The between-group incidence of overall clinical adverse experiences did not differ, and there were no differences in experiences classified as serious, drug-related, or leading to discontinuation. No adverse experiences resulted in discontinuation of treatment. Hypoglycemia incidence was similar among the groups, and no episodes exhibited marked severity. At the end of the trial SITA 100-mg and 200-mg doses had no significant effects on body weight relative to baseline (-0.2 ± 0.2 kg and -0.1 ± 0.2 kg, respectively), while the change in the placebo group (-1.1 ± 0.2 kg) was significantly different from the others (P <.01).
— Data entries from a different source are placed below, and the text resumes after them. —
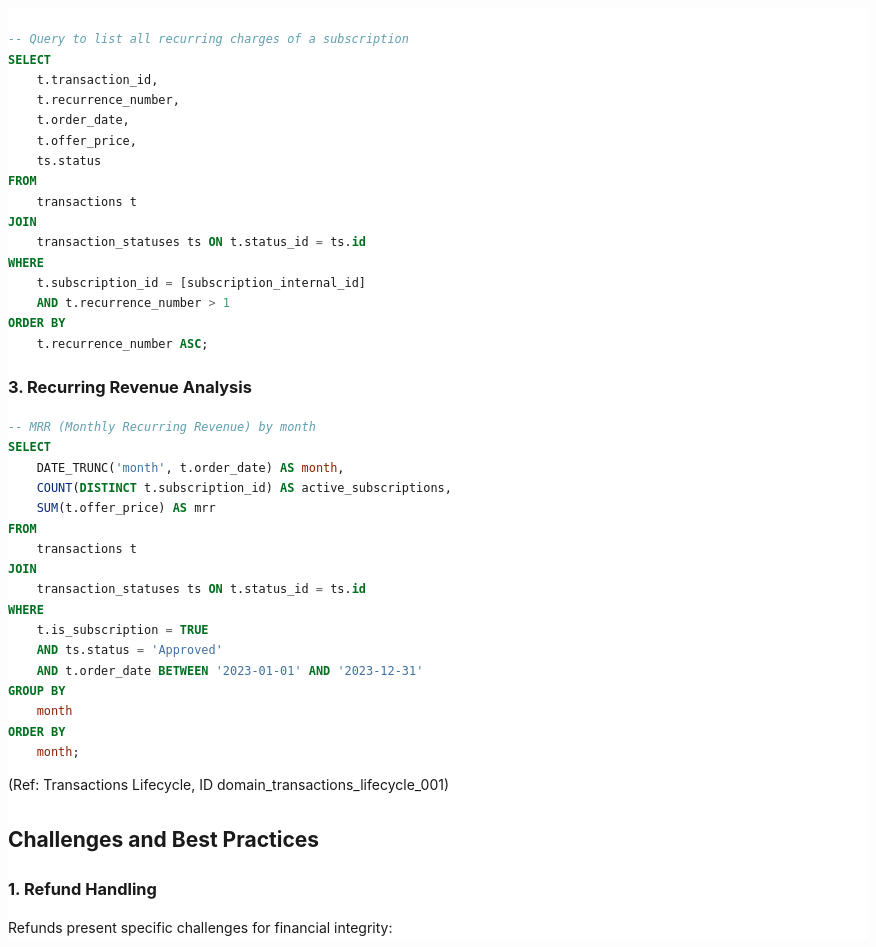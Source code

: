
 ```sql

-- Query to list all recurring charges of a subscription
SELECT 
    t.transaction_id,
    t.recurrence_number,
    t.order_date,
    t.offer_price,
    ts.status
FROM 
    transactions t
JOIN 
    transaction_statuses ts ON t.status_id = ts.id
WHERE 
    t.subscription_id = [subscription_internal_id]
    AND t.recurrence_number > 1
ORDER BY 
    t.recurrence_number ASC;
```


### 3. Recurring Revenue Analysis


```sql
-- MRR (Monthly Recurring Revenue) by month
SELECT 
    DATE_TRUNC('month', t.order_date) AS month,
    COUNT(DISTINCT t.subscription_id) AS active_subscriptions,
    SUM(t.offer_price) AS mrr
FROM 
    transactions t
JOIN 
    transaction_statuses ts ON t.status_id = ts.id
WHERE 
    t.is_subscription = TRUE
    AND ts.status = 'Approved'
    AND t.order_date BETWEEN '2023-01-01' AND '2023-12-31'
GROUP BY 
    month
ORDER BY 
    month;
```


(Ref: Transactions Lifecycle, ID domain_transactions_lifecycle_001)


## Challenges and Best Practices


### 1. Refund Handling


Refunds present specific challenges for financial integrity:
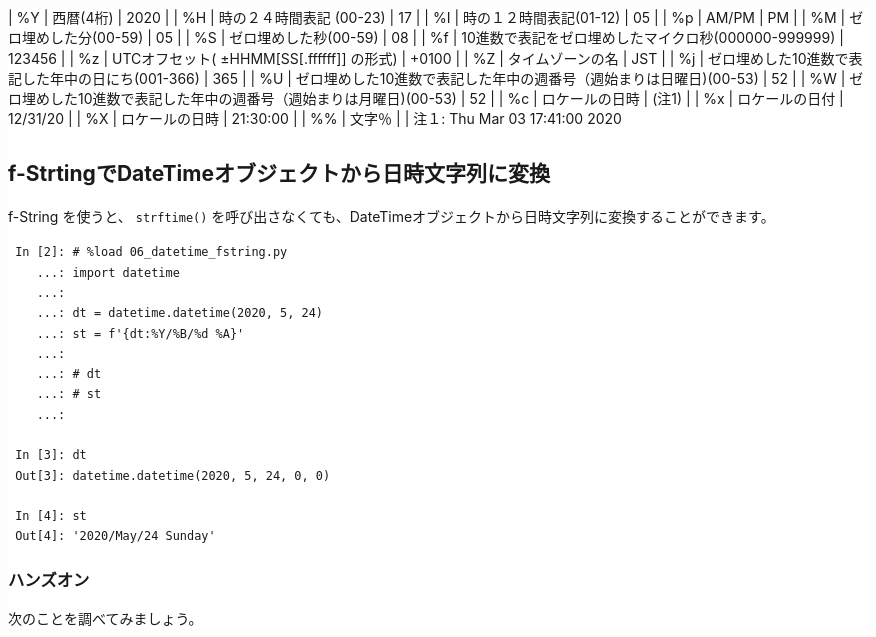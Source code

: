 | %Y | 西暦(4桁) | 2020 |
| %H | 時の２４時間表記 (00-23) | 17 |
| %I | 時の１２時間表記(01-12) | 05 |
| %p | AM/PM | PM |
| %M | ゼロ埋めした分(00-59) | 05 |
| %S | ゼロ埋めした秒(00-59) | 08 |
| %f | 10進数で表記をゼロ埋めしたマイクロ秒(000000-999999) | 123456 |
| %z | UTCオフセット( ±HHMM[SS[.ffffff]] の形式) | +0100 |
| %Z | タイムゾーンの名 | JST |
| %j | ゼロ埋めした10進数で表記した年中の日にち(001-366) | 365 |
| %U | ゼロ埋めした10進数で表記した年中の週番号（週始まりは日曜日)(00-53) | 52 |
| %W | ゼロ埋めした10進数で表記した年中の週番号（週始まりは月曜日)(00-53) | 52 |
| %c | ロケールの日時 | (注1) |
| %x | ロケールの日付 | 12/31/20 |
| %X | ロケールの日時 | 21:30:00 |
| %% | 文字％ |  |
注１: Thu Mar 03 17:41:00 2020

## f-StrtingでDateTimeオブジェクトから日時文字列に変換
f-String を使うと、 `strftime()` を呼び出さなくても、DateTimeオブジェクトから日時文字列に変換することができます。

```
 In [2]: # %load 06_datetime_fstring.py
    ...: import datetime
    ...:
    ...: dt = datetime.datetime(2020, 5, 24)
    ...: st = f'{dt:%Y/%B/%d %A}'
    ...:
    ...: # dt
    ...: # st
    ...:

 In [3]: dt
 Out[3]: datetime.datetime(2020, 5, 24, 0, 0)

 In [4]: st
 Out[4]: '2020/May/24 Sunday'

```

### ハンズオン
次のことを調べてみましょう。
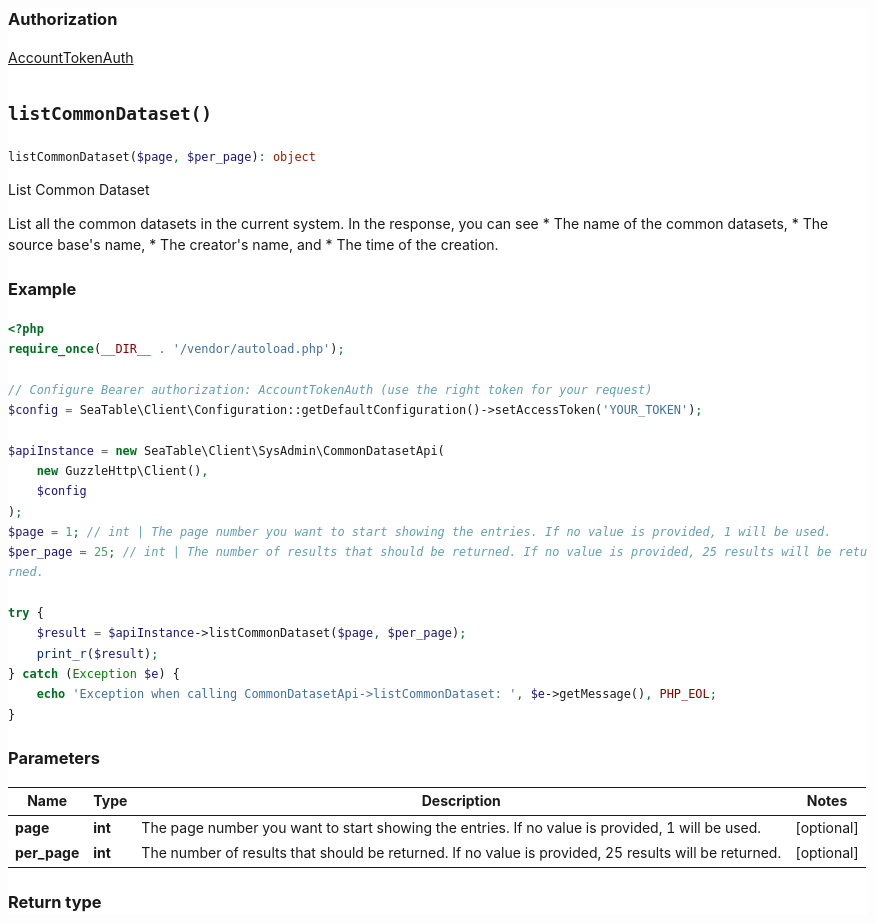### Authorization

[AccountTokenAuth](../../README.md#AccountTokenAuth)



## `listCommonDataset()`

```php
listCommonDataset($page, $per_page): object
```

List Common Dataset

List all the common datasets in the current system. In the response, you can see *   The name of the common datasets, *   The source base's name, *   The creator's name, and *   The time of the creation.

### Example

```php
<?php
require_once(__DIR__ . '/vendor/autoload.php');

// Configure Bearer authorization: AccountTokenAuth (use the right token for your request)
$config = SeaTable\Client\Configuration::getDefaultConfiguration()->setAccessToken('YOUR_TOKEN');

$apiInstance = new SeaTable\Client\SysAdmin\CommonDatasetApi(
    new GuzzleHttp\Client(),
    $config
);
$page = 1; // int | The page number you want to start showing the entries. If no value is provided, 1 will be used.
$per_page = 25; // int | The number of results that should be returned. If no value is provided, 25 results will be returned.

try {
    $result = $apiInstance->listCommonDataset($page, $per_page);
    print_r($result);
} catch (Exception $e) {
    echo 'Exception when calling CommonDatasetApi->listCommonDataset: ', $e->getMessage(), PHP_EOL;
}
```

### Parameters

| Name | Type | Description  | Notes |
| ------------- | ------------- | ------------- | ------------- |
| **page** | **int**| The page number you want to start showing the entries. If no value is provided, 1 will be used. | [optional] |
| **per_page** | **int**| The number of results that should be returned. If no value is provided, 25 results will be returned. | [optional] |

### Return type
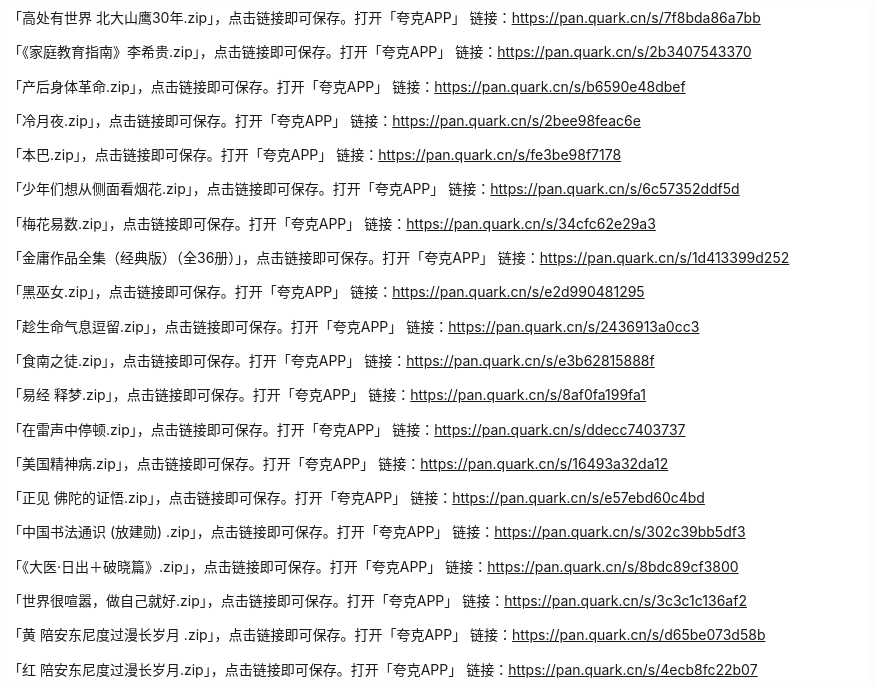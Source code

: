 「高处有世界 北大山鹰30年.zip」，点击链接即可保存。打开「夸克APP」
链接：https://pan.quark.cn/s/7f8bda86a7bb

「《家庭教育指南》李希贵.zip」，点击链接即可保存。打开「夸克APP」
链接：https://pan.quark.cn/s/2b3407543370

「产后身体革命.zip」，点击链接即可保存。打开「夸克APP」
链接：https://pan.quark.cn/s/b6590e48dbef

「冷月夜.zip」，点击链接即可保存。打开「夸克APP」
链接：https://pan.quark.cn/s/2bee98feac6e

「本巴.zip」，点击链接即可保存。打开「夸克APP」
链接：https://pan.quark.cn/s/fe3be98f7178

「少年们想从侧面看烟花.zip」，点击链接即可保存。打开「夸克APP」
链接：https://pan.quark.cn/s/6c57352ddf5d

「梅花易数.zip」，点击链接即可保存。打开「夸克APP」
链接：https://pan.quark.cn/s/34cfc62e29a3

「金庸作品全集（经典版）（全36册）」，点击链接即可保存。打开「夸克APP」
链接：https://pan.quark.cn/s/1d413399d252

「黑巫女.zip」，点击链接即可保存。打开「夸克APP」
链接：https://pan.quark.cn/s/e2d990481295

「趁生命气息逗留.zip」，点击链接即可保存。打开「夸克APP」
链接：https://pan.quark.cn/s/2436913a0cc3

「食南之徒.zip」，点击链接即可保存。打开「夸克APP」
链接：https://pan.quark.cn/s/e3b62815888f

「易经 释梦.zip」，点击链接即可保存。打开「夸克APP」
链接：https://pan.quark.cn/s/8af0fa199fa1

「在雷声中停顿.zip」，点击链接即可保存。打开「夸克APP」
链接：https://pan.quark.cn/s/ddecc7403737

「美国精神病.zip」，点击链接即可保存。打开「夸克APP」
链接：https://pan.quark.cn/s/16493a32da12

「正见  佛陀的证悟.zip」，点击链接即可保存。打开「夸克APP」
链接：https://pan.quark.cn/s/e57ebd60c4bd

「中国书法通识 (放建勋) .zip」，点击链接即可保存。打开「夸克APP」
链接：https://pan.quark.cn/s/302c39bb5df3

「《大医·日出＋破晓篇》.zip」，点击链接即可保存。打开「夸克APP」
链接：https://pan.quark.cn/s/8bdc89cf3800

「世界很喧嚣，做自己就好.zip」，点击链接即可保存。打开「夸克APP」
链接：https://pan.quark.cn/s/3c3c1c136af2

「黄 陪安东尼度过漫长岁月 .zip」，点击链接即可保存。打开「夸克APP」
链接：https://pan.quark.cn/s/d65be073d58b

「红  陪安东尼度过漫长岁月.zip」，点击链接即可保存。打开「夸克APP」
链接：https://pan.quark.cn/s/4ecb8fc22b07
This study showed that SITA can improve glycemic control and β-cell function for patients with T2DM. These benefits were demonstrated by clinically meaningful reductions in A1C, FPG, and 2-h PPG, and the improvements in A1C and FPG persisted over the entire 24 weeks of this trial. In addition, patients that received SITA had improvements in 2-h PPG and glucose AUC after a standard meal. Along with the benefits in FPG, these results demonstrate that SITA can provide clinically important glucose lowering in both the fasting and postprandial states. SITA also enabled a larger proportion of patients to achieve A1C <7%, and further resulted in fewer patients requiring glycemic rescue therapy with MET and increased the amount of time before patients required such therapy. The authors concluded that these results demonstrate that once-daily SITA monotherapy can provide effective glycemic control for patients with T2DM, and it was generally well-tolerated with rates of hypoglycemia similar to placebo while causing no significant changes in body weight.